EL ARDOR DE LOS NACIONALISTAS CATALANES

Por Eduardo García Aguilar
Hay algo inquietante en la deriva nacionalista que afecta a un sector de los catalanes convencidos de ser la raza superior ibérica y que fue instigada en las últimas décadas por una cuestionada clase política electoralista. Nada que ver con aquel movimiento romántico de los catalanes encabezados por Joan Manuel Serrat, Luis Llach y María del Mar Bonet, quienes a través de la música y el espíritu libertario luchaban en los años 70 contra el franquismo y la asfixia cultural que reinaba en el país durante la dictadura. A ellos acudíamos a escucharlos en Montjuich y otros muchos lugares con el juvenil fervor reinante en aquella época.

Barcelona, a la que amo porque he vivido allí muchos meses en más de 30 estadías a lo largo de mi vida, era entonces el centro editorial y cultural de hispanoamérica, una región increíble y próspera donde convivían dos lenguas y dos culturas similares, la española y la catalana. El propio Joan Manuel Serrat, que es un ícono catalán y gloria de la región al lado de Salvador Espriú, Salvador Dalí, Josep Plà, Pablo Casals, Mercé Rodoreda y Pablo Picasso, dice hoy que no se imagina a Cataluña fuera de España.

Desde la Generalitat, desde la administración que ha reinado en Cataluña, se han usado los recursos públicos españoles de la prosperidad, gracias a la generosidad de las autonomías, para reconstruir la historia reescribiéndola mediante construcciones faraónicas en honor de actos y sitios heroicos dudosos y la elaboración de un guión histórico que magnifica supuestos pasados y héroes independentistas que ningún historiador serio ratificaría con certeza desde las aulas universitarias libres.

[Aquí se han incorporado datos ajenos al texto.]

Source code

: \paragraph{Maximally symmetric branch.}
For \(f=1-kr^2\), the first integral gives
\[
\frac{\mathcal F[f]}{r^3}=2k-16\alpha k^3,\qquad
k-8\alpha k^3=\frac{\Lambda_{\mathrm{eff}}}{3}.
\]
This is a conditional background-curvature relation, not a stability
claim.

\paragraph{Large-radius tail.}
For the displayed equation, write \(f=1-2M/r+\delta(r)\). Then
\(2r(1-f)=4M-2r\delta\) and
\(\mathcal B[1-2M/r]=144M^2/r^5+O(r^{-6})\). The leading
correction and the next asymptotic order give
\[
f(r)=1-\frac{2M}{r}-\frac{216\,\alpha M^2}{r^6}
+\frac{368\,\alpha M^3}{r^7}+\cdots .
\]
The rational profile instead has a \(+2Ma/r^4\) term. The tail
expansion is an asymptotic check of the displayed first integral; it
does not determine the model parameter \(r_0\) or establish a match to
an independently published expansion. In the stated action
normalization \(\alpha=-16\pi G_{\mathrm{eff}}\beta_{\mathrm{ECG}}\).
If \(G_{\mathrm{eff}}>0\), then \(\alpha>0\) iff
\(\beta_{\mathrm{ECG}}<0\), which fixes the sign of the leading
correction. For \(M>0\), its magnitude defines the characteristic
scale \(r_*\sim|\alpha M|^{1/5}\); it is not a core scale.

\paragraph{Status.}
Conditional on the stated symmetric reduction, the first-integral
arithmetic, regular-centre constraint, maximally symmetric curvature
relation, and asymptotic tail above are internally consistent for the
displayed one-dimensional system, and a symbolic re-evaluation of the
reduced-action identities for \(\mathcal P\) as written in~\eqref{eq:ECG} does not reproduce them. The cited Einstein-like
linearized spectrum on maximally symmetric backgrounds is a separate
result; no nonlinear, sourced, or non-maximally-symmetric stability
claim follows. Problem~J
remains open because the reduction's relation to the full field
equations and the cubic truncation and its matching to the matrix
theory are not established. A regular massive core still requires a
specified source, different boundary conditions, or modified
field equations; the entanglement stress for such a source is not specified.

Tal país ilusorio se ha convertido en parque temático para turistas alemanes, franceses, ingleses, nórdicos, rusos, que visitan localidades reconstruidas y remozadas de acuerdo al nuevo guión. Y lo peor de todo, se pretende expulsar a la lengua castellana, como si esta fuera el peor enemigo, desterrándola de las escuelas y universidades y de los documentos y avisos oficiales, obligando a quienes quisieran seguir sus cursos en la lengua de Cervantes al exilio.

Todos los escritores catalanes que escriben en español como Juan Marsé, Eduardo Mendoza y Enrique Vila Matas fueron excluidos de las delegaciones a las ferias del libro internacionales, como la de Frankfurt, y de la radio catalana, pagada con recursos de la nación, fue expulsada hace un lustro la escritora Cristina Peri Rossi, por hablar la lengua de Garcilaso, Quevedo y Lope, lo que generó la protesta de centenares de figuras de la cultura mundial, encabezadas por Mario Vargas Llosa.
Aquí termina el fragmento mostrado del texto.